Migrating Blogs (mysql export/import)

This site used to run on Wordpress and it served me well for the 8 years I used it.  There were so many features I never ever used that I decided to start over and write my own blog engine using django.  Whenever I've migrated copyandwaste to a different platform it's been pretty easy.. there were always builtin tools in the platform to export/import stuff.
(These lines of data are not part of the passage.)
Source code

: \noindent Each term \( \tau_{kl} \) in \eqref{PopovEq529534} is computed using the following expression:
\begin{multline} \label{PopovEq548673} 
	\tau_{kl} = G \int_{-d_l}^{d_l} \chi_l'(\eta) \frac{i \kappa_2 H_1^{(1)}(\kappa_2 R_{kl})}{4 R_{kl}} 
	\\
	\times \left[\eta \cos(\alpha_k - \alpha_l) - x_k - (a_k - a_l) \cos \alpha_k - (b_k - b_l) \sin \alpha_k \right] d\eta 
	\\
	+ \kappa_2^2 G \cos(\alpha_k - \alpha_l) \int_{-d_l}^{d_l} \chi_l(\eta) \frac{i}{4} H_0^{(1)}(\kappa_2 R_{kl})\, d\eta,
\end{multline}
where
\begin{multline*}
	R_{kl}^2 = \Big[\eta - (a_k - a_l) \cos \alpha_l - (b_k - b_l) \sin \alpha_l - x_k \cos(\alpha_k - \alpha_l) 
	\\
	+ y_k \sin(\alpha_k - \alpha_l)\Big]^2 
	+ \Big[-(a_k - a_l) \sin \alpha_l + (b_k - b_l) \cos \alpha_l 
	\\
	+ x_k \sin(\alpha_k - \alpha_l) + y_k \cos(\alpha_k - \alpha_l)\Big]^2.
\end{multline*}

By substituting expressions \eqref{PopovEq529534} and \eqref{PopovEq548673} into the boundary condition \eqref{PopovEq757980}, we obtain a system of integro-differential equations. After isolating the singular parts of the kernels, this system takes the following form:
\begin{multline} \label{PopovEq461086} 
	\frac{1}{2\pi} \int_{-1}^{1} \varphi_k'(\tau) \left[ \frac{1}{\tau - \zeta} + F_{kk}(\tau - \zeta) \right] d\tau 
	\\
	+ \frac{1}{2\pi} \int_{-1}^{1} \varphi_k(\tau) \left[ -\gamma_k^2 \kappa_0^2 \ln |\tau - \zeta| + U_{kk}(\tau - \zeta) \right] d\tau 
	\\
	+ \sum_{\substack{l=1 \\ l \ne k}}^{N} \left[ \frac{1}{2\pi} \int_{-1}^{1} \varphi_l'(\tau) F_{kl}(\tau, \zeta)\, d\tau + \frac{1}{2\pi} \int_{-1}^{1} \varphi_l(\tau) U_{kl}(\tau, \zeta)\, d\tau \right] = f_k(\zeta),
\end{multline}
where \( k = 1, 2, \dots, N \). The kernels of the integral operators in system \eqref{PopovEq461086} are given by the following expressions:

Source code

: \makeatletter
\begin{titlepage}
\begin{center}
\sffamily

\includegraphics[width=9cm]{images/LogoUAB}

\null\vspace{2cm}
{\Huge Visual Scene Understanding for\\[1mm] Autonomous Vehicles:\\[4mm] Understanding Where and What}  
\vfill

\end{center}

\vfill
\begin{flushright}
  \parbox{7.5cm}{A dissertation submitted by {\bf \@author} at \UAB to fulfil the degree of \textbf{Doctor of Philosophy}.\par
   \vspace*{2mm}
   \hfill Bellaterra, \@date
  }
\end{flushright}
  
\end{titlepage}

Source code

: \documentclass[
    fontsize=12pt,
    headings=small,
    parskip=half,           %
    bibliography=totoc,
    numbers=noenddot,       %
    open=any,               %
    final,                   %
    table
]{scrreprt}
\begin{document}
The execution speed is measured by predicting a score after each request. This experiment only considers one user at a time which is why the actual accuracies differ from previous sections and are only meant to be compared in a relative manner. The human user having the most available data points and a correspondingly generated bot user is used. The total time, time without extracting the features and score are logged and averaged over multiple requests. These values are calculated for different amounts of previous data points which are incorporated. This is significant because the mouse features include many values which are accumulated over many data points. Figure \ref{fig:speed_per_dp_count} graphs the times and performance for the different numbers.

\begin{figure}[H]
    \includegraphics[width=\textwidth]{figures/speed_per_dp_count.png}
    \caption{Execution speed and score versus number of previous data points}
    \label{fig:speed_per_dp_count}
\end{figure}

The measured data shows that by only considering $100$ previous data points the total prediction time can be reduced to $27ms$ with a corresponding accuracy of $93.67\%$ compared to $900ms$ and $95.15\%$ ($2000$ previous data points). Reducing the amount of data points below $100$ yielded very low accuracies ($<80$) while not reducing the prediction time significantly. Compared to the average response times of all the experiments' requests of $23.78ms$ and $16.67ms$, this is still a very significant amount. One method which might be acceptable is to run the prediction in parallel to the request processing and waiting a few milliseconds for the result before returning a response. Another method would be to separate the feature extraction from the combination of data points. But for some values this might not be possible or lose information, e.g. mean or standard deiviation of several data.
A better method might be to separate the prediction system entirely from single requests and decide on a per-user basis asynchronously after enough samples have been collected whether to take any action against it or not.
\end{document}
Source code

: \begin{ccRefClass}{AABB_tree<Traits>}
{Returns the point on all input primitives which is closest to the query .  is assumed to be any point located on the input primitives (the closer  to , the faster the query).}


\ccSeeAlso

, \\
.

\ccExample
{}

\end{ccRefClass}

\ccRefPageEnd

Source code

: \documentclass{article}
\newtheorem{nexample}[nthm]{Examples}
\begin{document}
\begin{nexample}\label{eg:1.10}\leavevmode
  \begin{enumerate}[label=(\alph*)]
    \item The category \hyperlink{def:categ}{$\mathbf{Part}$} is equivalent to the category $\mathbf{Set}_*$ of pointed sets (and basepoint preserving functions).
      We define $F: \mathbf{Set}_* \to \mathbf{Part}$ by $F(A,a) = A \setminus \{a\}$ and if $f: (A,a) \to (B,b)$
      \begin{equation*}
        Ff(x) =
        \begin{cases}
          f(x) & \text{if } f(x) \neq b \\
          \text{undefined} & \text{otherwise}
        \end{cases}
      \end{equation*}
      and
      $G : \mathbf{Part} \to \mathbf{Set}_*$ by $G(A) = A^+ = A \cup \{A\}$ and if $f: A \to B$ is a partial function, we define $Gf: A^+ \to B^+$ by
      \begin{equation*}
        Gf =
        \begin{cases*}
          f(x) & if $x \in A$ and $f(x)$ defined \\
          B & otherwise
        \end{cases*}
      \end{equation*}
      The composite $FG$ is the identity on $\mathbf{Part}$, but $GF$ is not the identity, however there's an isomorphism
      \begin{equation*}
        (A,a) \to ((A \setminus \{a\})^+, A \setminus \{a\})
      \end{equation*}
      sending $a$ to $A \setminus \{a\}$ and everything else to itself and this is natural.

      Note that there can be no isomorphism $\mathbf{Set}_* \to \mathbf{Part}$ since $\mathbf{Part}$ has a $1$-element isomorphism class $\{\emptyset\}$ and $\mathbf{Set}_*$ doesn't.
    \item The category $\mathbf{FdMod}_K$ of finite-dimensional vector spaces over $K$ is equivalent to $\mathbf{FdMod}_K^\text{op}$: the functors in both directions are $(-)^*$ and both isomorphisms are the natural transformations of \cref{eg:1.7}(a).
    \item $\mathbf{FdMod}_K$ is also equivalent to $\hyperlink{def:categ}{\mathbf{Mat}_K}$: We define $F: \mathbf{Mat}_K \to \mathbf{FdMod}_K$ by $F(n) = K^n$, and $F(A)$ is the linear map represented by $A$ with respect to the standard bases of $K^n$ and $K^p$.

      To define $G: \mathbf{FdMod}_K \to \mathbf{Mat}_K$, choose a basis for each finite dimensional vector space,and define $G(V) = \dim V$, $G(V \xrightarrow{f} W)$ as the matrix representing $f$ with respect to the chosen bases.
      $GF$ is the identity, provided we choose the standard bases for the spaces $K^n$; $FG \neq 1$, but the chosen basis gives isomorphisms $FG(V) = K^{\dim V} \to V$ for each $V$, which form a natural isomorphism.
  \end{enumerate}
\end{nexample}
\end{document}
I didn't write any tools to migrate from wordpress to my django blog, I used built-in tools in MySQL to get the job done.

My Legacy Posts Table

mysql> describe wp_posts;
+-----------------------+---------------------+------+-----+---------------------+----------------+
| Field                 | Type                | Null | Key | Default             | Extra          |
+-----------------------+---------------------+------+-----+---------------------+----------------+
| ID                    | bigint(20) unsigned | NO   | PRI | NULL                | auto_increment |
| post_author           | bigint(20) unsigned | NO   | MUL | 0                   |                |
| post_date             | datetime            | NO   |     | 0000-00-00 00:00:00 |                |
| post_date_gmt         | datetime            | NO   |     | 0000-00-00 00:00:00 |                |
| post_content          | longtext            | NO   |     | NULL                |                |
| post_title            | text                | NO   |     | NULL                |                |
| post_category         | int(4)              | NO   |     | 0                   |                |
| post_excerpt          | text                | NO   |     | NULL                |                |
| post_status           | varchar(20)         | NO   |     | publish             |                |
| comment_status        | varchar(20)         | NO   |     | open                |                |
| ping_status           | varchar(20)         | NO   |     | open                |                |
| post_password         | varchar(20)         | NO   |     |                     |                |
| post_name             | varchar(200)        | NO   | MUL |                     |                |
| to_ping               | text                | NO   |     | NULL                |                |
| pinged                | text                | NO   |     | NULL                |                |
| post_modified         | datetime            | NO   |     | 0000-00-00 00:00:00 |                |
| post_modified_gmt     | datetime            | NO   |     | 0000-00-00 00:00:00 |                |
| post_content_filtered | text                | NO   |     | NULL                |                |
| post_parent           | bigint(20) unsigned | NO   | MUL | 0                   |                |
| guid                  | varchar(255)        | NO   |     |                     |                |
| menu_order            | int(11)             | NO   |     | 0                   |                |
| post_type             | varchar(20)         | NO   | MUL | post                |                |
| post_mime_type        | varchar(100)        | NO   |     |                     |                |
| comment_count         | bigint(20)          | NO   |     | 0                   |                |
+-----------------------+---------------------+------+-----+---------------------+----------------+

My New Posts Table

mysql> describe blog_post;
+-----------+--------------+------+-----+---------+----------------+
| Field     | Type         | Null | Key | Default | Extra          |
+-----------+--------------+------+-----+---------+----------------+
| id        | int(11)      | NO   | PRI | NULL    | auto_increment |
| title     | varchar(200) | NO   |     | NULL    |                |
| body      | longtext     | NO   |     | NULL    |                |
| tags      | varchar(255) | NO   |     | NULL    |                |
| slug      | varchar(255) | YES  | UNI | NULL    |                |
| author_id | int(11)      | YES  | MUL | NULL    |                |
| pub_date  | datetime     | YES  |     | NULL    |                |
| syn_date  | datetime     | YES  |     | NULL    |                |
| is_public | tinyint(1)   | NO   |     | NULL    |                |
+-----------+--------------+------+-----+---------+----------------+

Exporting Data from the Legacy Table for the new Table

As you can see there only a few columns that are the same, and since I'm the only author of posts on here I don't really need to keep track of the author id from the legacy table. I only care about published posts and the only columns I need to export are post_title, post_date, and post_content. So I wrote the select statement which does that and just to keep my sanity I select these columns "as" the names in my new table. But the good part is "INTO OUTFILE" this allows me to save the select into a filename of my choice.

select         
post_title as title,         
post_content as body,         
post_date as pub_date   

INTO OUTFILE "/tmp/cprm-wordpress_posts.sql"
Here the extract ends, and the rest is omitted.